• EXERCISE AIM
Each entry has to be given again in its exact wording, and no picture may appear in the result.

• DATA FOR THIS EXERCISE
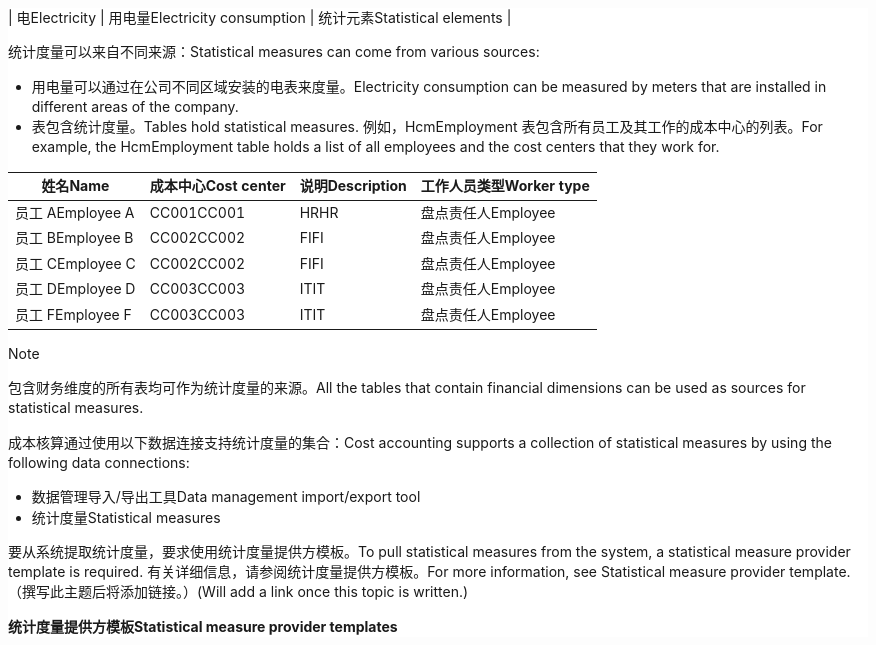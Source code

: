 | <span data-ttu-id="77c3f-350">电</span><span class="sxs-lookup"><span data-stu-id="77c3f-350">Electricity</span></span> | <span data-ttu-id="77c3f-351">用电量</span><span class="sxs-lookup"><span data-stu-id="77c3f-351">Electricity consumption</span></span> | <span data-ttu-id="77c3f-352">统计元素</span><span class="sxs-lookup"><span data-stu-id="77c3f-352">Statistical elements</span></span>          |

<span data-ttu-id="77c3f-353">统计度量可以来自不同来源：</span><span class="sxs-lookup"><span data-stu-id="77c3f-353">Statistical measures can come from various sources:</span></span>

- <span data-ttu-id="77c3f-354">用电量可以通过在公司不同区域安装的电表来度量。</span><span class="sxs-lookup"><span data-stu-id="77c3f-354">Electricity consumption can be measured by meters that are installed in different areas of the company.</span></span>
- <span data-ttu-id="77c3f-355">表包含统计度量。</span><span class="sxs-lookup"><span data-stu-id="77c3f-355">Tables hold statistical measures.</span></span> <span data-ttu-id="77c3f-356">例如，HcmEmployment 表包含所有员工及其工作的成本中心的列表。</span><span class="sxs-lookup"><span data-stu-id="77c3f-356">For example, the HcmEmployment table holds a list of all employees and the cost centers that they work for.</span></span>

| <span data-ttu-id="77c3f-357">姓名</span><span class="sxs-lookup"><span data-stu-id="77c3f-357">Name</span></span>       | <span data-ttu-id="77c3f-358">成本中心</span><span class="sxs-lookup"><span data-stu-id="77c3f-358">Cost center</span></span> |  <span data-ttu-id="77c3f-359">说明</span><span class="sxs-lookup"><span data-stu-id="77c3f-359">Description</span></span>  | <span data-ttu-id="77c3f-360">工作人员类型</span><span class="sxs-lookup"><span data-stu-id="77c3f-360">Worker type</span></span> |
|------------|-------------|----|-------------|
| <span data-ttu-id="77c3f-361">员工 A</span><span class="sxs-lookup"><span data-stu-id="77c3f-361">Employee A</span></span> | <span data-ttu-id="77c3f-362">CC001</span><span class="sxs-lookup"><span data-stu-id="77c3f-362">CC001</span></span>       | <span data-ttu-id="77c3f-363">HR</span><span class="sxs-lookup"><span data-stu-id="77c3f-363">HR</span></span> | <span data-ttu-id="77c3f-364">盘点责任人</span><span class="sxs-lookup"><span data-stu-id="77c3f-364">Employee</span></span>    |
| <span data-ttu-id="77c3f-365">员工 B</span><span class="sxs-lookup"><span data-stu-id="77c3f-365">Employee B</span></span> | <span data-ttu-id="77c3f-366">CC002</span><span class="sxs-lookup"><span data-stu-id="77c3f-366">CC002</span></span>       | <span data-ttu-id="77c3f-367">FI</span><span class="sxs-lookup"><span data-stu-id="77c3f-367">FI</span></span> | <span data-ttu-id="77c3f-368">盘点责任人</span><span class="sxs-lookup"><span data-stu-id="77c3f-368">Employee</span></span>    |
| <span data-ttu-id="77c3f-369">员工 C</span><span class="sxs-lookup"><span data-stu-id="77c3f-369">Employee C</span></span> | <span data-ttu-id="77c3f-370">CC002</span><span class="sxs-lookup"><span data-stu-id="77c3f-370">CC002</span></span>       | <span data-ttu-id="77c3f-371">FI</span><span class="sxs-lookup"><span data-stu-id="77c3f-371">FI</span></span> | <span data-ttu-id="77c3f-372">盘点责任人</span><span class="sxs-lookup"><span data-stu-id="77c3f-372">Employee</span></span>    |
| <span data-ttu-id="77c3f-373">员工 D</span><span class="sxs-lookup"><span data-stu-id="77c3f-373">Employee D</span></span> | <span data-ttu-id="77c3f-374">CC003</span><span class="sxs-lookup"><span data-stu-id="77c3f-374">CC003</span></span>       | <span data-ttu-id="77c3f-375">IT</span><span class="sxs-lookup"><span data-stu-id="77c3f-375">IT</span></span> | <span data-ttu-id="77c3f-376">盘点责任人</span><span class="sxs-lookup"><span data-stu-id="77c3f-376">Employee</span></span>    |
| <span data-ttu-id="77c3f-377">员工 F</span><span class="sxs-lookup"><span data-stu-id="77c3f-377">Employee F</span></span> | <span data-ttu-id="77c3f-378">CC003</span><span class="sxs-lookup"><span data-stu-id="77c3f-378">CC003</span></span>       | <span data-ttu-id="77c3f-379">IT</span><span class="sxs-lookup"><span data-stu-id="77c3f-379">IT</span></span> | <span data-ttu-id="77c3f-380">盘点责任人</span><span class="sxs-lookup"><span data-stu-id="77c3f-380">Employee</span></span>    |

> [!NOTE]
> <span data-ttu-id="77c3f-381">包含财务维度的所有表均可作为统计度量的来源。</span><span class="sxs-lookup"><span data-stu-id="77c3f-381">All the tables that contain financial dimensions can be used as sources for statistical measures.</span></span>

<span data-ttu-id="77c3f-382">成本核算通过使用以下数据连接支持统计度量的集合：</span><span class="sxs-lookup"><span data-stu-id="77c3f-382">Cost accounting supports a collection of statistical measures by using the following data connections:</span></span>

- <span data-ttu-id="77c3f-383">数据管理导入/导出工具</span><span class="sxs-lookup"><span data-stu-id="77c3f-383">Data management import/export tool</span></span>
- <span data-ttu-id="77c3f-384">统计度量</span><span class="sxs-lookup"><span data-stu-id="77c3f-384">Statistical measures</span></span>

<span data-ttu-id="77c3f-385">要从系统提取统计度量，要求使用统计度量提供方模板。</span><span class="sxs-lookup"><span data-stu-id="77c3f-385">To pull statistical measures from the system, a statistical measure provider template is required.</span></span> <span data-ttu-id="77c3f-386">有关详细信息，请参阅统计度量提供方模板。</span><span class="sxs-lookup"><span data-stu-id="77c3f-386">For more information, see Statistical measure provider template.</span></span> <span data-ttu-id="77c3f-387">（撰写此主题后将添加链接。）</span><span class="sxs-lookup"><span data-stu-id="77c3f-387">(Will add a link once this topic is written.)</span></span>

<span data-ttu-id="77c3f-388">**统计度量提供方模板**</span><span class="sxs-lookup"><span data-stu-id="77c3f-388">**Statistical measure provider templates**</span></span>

• RESULT
Source code

: | <span data-ttu-id="77c3f-350">电</span><span class="sxs-lookup"><span data-stu-id="77c3f-350">Electricity</span></span> | <span data-ttu-id="77c3f-351">用电量</span><span class="sxs-lookup"><span data-stu-id="77c3f-351">Electricity consumption</span></span> | <span data-ttu-id="77c3f-352">统计元素</span><span class="sxs-lookup"><span data-stu-id="77c3f-352">Statistical elements</span></span>          |

<span data-ttu-id="77c3f-353">统计度量可以来自不同来源：</span><span class="sxs-lookup"><span data-stu-id="77c3f-353">Statistical measures can come from various sources:</span></span>

- <span data-ttu-id="77c3f-354">用电量可以通过在公司不同区域安装的电表来度量。</span><span class="sxs-lookup"><span data-stu-id="77c3f-354">Electricity consumption can be measured by meters that are installed in different areas of the company.</span></span>
- <span data-ttu-id="77c3f-355">表包含统计度量。</span><span class="sxs-lookup"><span data-stu-id="77c3f-355">Tables hold statistical measures.</span></span> <span data-ttu-id="77c3f-356">例如，HcmEmployment 表包含所有员工及其工作的成本中心的列表。</span><span class="sxs-lookup"><span data-stu-id="77c3f-356">For example, the HcmEmployment table holds a list of all employees and the cost centers that they work for.</span></span>

| <span data-ttu-id="77c3f-357">姓名</span><span class="sxs-lookup"><span data-stu-id="77c3f-357">Name</span></span>       | <span data-ttu-id="77c3f-358">成本中心</span><span class="sxs-lookup"><span data-stu-id="77c3f-358">Cost center</span></span> |  <span data-ttu-id="77c3f-359">说明</span><span class="sxs-lookup"><span data-stu-id="77c3f-359">Description</span></span>  | <span data-ttu-id="77c3f-360">工作人员类型</span><span class="sxs-lookup"><span data-stu-id="77c3f-360">Worker type</span></span> |
|------------|-------------|----|-------------|
| <span data-ttu-id="77c3f-361">员工 A</span><span class="sxs-lookup"><span data-stu-id="77c3f-361">Employee A</span></span> | <span data-ttu-id="77c3f-362">CC001</span><span class="sxs-lookup"><span data-stu-id="77c3f-362">CC001</span></span>       | <span data-ttu-id="77c3f-363">HR</span><span class="sxs-lookup"><span data-stu-id="77c3f-363">HR</span></span> | <span data-ttu-id="77c3f-364">盘点责任人</span><span class="sxs-lookup"><span data-stu-id="77c3f-364">Employee</span></span>    |
| <span data-ttu-id="77c3f-365">员工 B</span><span class="sxs-lookup"><span data-stu-id="77c3f-365">Employee B</span></span> | <span data-ttu-id="77c3f-366">CC002</span><span class="sxs-lookup"><span data-stu-id="77c3f-366">CC002</span></span>       | <span data-ttu-id="77c3f-367">FI</span><span class="sxs-lookup"><span data-stu-id="77c3f-367">FI</span></span> | <span data-ttu-id="77c3f-368">盘点责任人</span><span class="sxs-lookup"><span data-stu-id="77c3f-368">Employee</span></span>    |
| <span data-ttu-id="77c3f-369">员工 C</span><span class="sxs-lookup"><span data-stu-id="77c3f-369">Employee C</span></span> | <span data-ttu-id="77c3f-370">CC002</span><span class="sxs-lookup"><span data-stu-id="77c3f-370">CC002</span></span>       | <span data-ttu-id="77c3f-371">FI</span><span class="sxs-lookup"><span data-stu-id="77c3f-371">FI</span></span> | <span data-ttu-id="77c3f-372">盘点责任人</span><span class="sxs-lookup"><span data-stu-id="77c3f-372">Employee</span></span>    |
| <span data-ttu-id="77c3f-373">员工 D</span><span class="sxs-lookup"><span data-stu-id="77c3f-373">Employee D</span></span> | <span data-ttu-id="77c3f-374">CC003</span><span class="sxs-lookup"><span data-stu-id="77c3f-374">CC003</span></span>       | <span data-ttu-id="77c3f-375">IT</span><span class="sxs-lookup"><span data-stu-id="77c3f-375">IT</span></span> | <span data-ttu-id="77c3f-376">盘点责任人</span><span class="sxs-lookup"><span data-stu-id="77c3f-376">Employee</span></span>    |
| <span data-ttu-id="77c3f-377">员工 F</span><span class="sxs-lookup"><span data-stu-id="77c3f-377">Employee F</span></span> | <span data-ttu-id="77c3f-378">CC003</span><span class="sxs-lookup"><span data-stu-id="77c3f-378">CC003</span></span>       | <span data-ttu-id="77c3f-379">IT</span><span class="sxs-lookup"><span data-stu-id="77c3f-379">IT</span></span> | <span data-ttu-id="77c3f-380">盘点责任人</span><span class="sxs-lookup"><span data-stu-id="77c3f-380">Employee</span></span>    |

> [!NOTE]
> <span data-ttu-id="77c3f-381">包含财务维度的所有表均可作为统计度量的来源。</span><span class="sxs-lookup"><span data-stu-id="77c3f-381">All the tables that contain financial dimensions can be used as sources for statistical measures.</span></span>

<span data-ttu-id="77c3f-382">成本核算通过使用以下数据连接支持统计度量的集合：</span><span class="sxs-lookup"><span data-stu-id="77c3f-382">Cost accounting supports a collection of statistical measures by using the following data connections:</span></span>

- <span data-ttu-id="77c3f-383">数据管理导入/导出工具</span><span class="sxs-lookup"><span data-stu-id="77c3f-383">Data management import/export tool</span></span>
- <span data-ttu-id="77c3f-384">统计度量</span><span class="sxs-lookup"><span data-stu-id="77c3f-384">Statistical measures</span></span>

<span data-ttu-id="77c3f-385">要从系统提取统计度量，要求使用统计度量提供方模板。</span><span class="sxs-lookup"><span data-stu-id="77c3f-385">To pull statistical measures from the system, a statistical measure provider template is required.</span></span> <span data-ttu-id="77c3f-386">有关详细信息，请参阅统计度量提供方模板。</span><span class="sxs-lookup"><span data-stu-id="77c3f-386">For more information, see Statistical measure provider template.</span></span> <span data-ttu-id="77c3f-387">（撰写此主题后将添加链接。）</span><span class="sxs-lookup"><span data-stu-id="77c3f-387">(Will add a link once this topic is written.)</span></span>

<span data-ttu-id="77c3f-388">**统计度量提供方模板**</span><span class="sxs-lookup"><span data-stu-id="77c3f-388">**Statistical measure provider templates**</span></span>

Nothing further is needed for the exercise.